В дни, когда писались заявление в ТРАМ и записка Станиславскому, Михаил Афанасьевич раздумывал над ещё одним важным посланием.
Главное письмо
Письмам, как и пьесам, эпиграфы не положены. Нарушив эту традицию в своих драматургических произведениях, Булгаков точно так же поступал и в эпистолярном жанре. И своё послание в Кремль, Сталину он начал с цитаты:
«Генеральному Секретарю ВКП(б)
И.В. Сталину
О, муза!Наша песня спета…И Музе возвращу я голос.И вновь блаженные часыТы обретёшь, сбирая колосС своей несжатой полосы.НекрасовВступление
Многоуважаемый Иосиф Виссарионович!
Около полутора лет прошло с тех пор, как я замолк.

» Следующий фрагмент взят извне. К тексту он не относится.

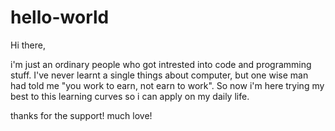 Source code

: # hello-world

Hi there,

i'm just an ordinary people who got intrested into code and programming stuff. I've never learnt a single things about computer, but one wise man had told me "you work to earn, not earn to work". So now i'm here trying my best to this learning curves so i can apply on my daily life. 

thanks for the support! much love!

Теперь, когда я чувствую себя очень тяжело больным, мне хочется просить Вас стать моим первым читателем…»
На этом месте письмо обрывается. В виде черновика оно и дошло до наших дней.
30 мая появился новый вариант послания к вождю. На этот раз оно начиналось сразу с обращения к адресату, и лишь затем следовал эпиграф… Нет, даже не эпиграф, а большой отрывок из «Авторской исповеди» Гоголя.

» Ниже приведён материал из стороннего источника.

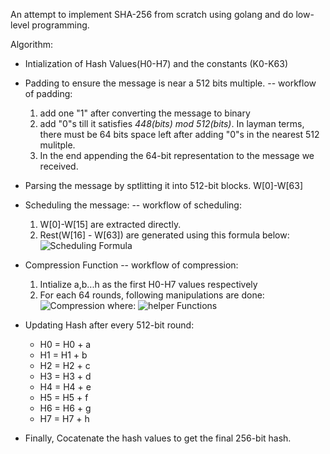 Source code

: An attempt to implement SHA-256 from scratch using golang and do low-level programming.

Algorithm:

- Intialization of Hash Values(H0-H7) and the constants (K0-K63)
- Padding to ensure the message is near a 512 bits multiple.
  -- workflow of padding:
  1. add one "1" after converting the message to binary
  2. add "0"s till it satisfies _448(bits) mod 512(bits)_. In layman terms, there must be 64 bits space left after adding "0"s in the nearest 512 mulitple.
  3. In the end appending the 64-bit representation to the message we received.
- Parsing the message by sptlitting it into 512-bit blocks. W[0]-W[63]
- Scheduling the message:
  -- workflow of scheduling:
  1. W[0]-W[15] are extracted directly.
  2. Rest(W[16] - W[63]) are generated using this formula below:
     ![Scheduling Formula](https://i.postimg.cc/xd2772bJ/Untitled-2024-06-30-1457.png)
- Compression Function
  -- workflow of compression:

  1. Intialize a,b...h as the first H0-H7 values respectively
  2. For each 64 rounds, following manipulations are done:
     ![Compression](https://i.postimg.cc/YCv3ryQr/Untitled-2024-06-30-1457-1.png)
     where:
     ![helper Functions](https://i.postimg.cc/Bvg0BgnK/Untitled-2024-06-30-1457-3.png)

- Updating Hash after every 512-bit round:
  - H0 = H0 + a
  - H1 = H1 + b
  - H2 = H2 + c
  - H3 = H3 + d
  - H4 = H4 + e
  - H5 = H5 + f
  - H6 = H6 + g
  - H7 = H7 + h
- Finally, Cocatenate the hash values to get the final 256-bit hash.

Трудно придумать для письма руководителю страны более изощрённую, более мистическую форму. В самом деле, представим себе Сталина, разворачивающего это послание. Что он увидел? Вот начало булгаковского письма:
«ГЕНЕРАЛЬНОМУ СЕКРЕТАРЮ ЦК ВКП(б) ИОСИФУ ВИССАРИАНОВИЧУ СТАЛИНУ
Многоуважаемый
Иосиф Виссарионович!
’’Чем далее, тем более усиливалось во мне желание быть писателем современным. Но я видел в то же время, что, изображая современность, нельзя находиться в том высоко настроенном и спокойном состоянии, какое необходимо для произведения большого и стройного труда.
Настоящее слишком живо, слишком шевелит, слишком раздражает, перо писателя нечувствительно переходит в сатиру…

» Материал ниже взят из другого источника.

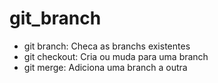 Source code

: # git_branch

- git branch: Checa as branchs existentes
- git checkout: Cria ou muda para uma branch
- git merge: Adiciona uma branch a outra
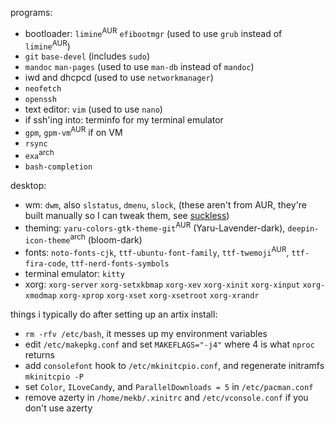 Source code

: programs:

* bootloader: `limine`<sup>AUR</sup> `efibootmgr` (used to use `grub` instead of `limine`<sup>AUR</sup>)
* `git` `base-devel` (includes `sudo`)
* `mandoc` `man-pages` (used to use `man-db` instead of `mandoc`)
* iwd and dhcpcd (used to use `networkmanager`)
* `neofetch`
* `openssh`
* text editor: `vim` (used to use `nano`)
* if ssh'ing into: terminfo for my terminal emulator
* `gpm`, `gpm-vm`<sup>AUR</sup> if on VM
* `rsync`
* `exa`<sup>arch</sup>
* `bash-completion`

desktop:

* wm: `dwm`, also `slstatus`, `dmenu`, `slock`, (these aren't from AUR, they're built manually so I can tweak them, see [suckless](https://github.com/mekb-turtle/suckless))
* theming: `yaru-colors-gtk-theme-git`<sup>AUR</sup> (Yaru-Lavender-dark), `deepin-icon-theme`<sup>arch</sup> (bloom-dark)
* fonts: `noto-fonts-cjk`, `ttf-ubuntu-font-family`, `ttf-twemoji`<sup>AUR</sup>, `ttf-fira-code`, `ttf-nerd-fonts-symbols`
* terminal emulator: `kitty`
* xorg: `xorg-server` `xorg-setxkbmap` `xorg-xev` `xorg-xinit` `xorg-xinput` `xorg-xmodmap` `xorg-xprop` `xorg-xset` `xorg-xsetroot` `xorg-xrandr`

things i typically do after setting up an artix install:

* `rm -rfv /etc/bash`, it messes up my environment variables
* edit `/etc/makepkg.conf` and set `MAKEFLAGS="-j4"` where 4 is what `nproc` returns
* add `consolefont` hook to `/etc/mkinitcpio.conf`, and regenerate initramfs `mkinitcpio -P`
* set `Color`, `ILoveCandy`, and `ParallelDownloads = 5` in `/etc/pacman.conf`
* remove azerty in `/home/mekb/.xinitrc` and `/etc/vconsole.conf` if you don't use azerty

…мне всегда казалось, что в жизни моей мне предстоит какое‑то большое самопожертвование, и что именно для службы моей отчизне я должен буду воспитываться где‑то вдали от неё…
…я знал только то, что еду вовсе не затем, чтобы наслаждаться чужими краями, но скорей, чтобы натерпеться, точно как бы предчувствовал, что узнаю цену России только вне России и добуду любовь к ней вдали от неё.
Н.Гоголь “.
Можно понять недоумение Сталина, прочитавшего эти строки.
От кого это письмо? — мог подумать он. — От писателя, умершего в прошлом веке? Получается, что к вождю обращается покойник? Что за чушь? Что за мистика? Что за чертовщина?..
Однако никакой мистики в послании Булгакова не было. Этими страстными гоголевскими фразами он просто «подготавливал» вождя к восприятию своей главной просьбы. Она заключалась в следующем:
«Я горячо прошу Вас ходатайствовать за меня перед Правительством СССР о направлении меня в заграничный отпуск на время с 1 июля по 1 октября 1931 года.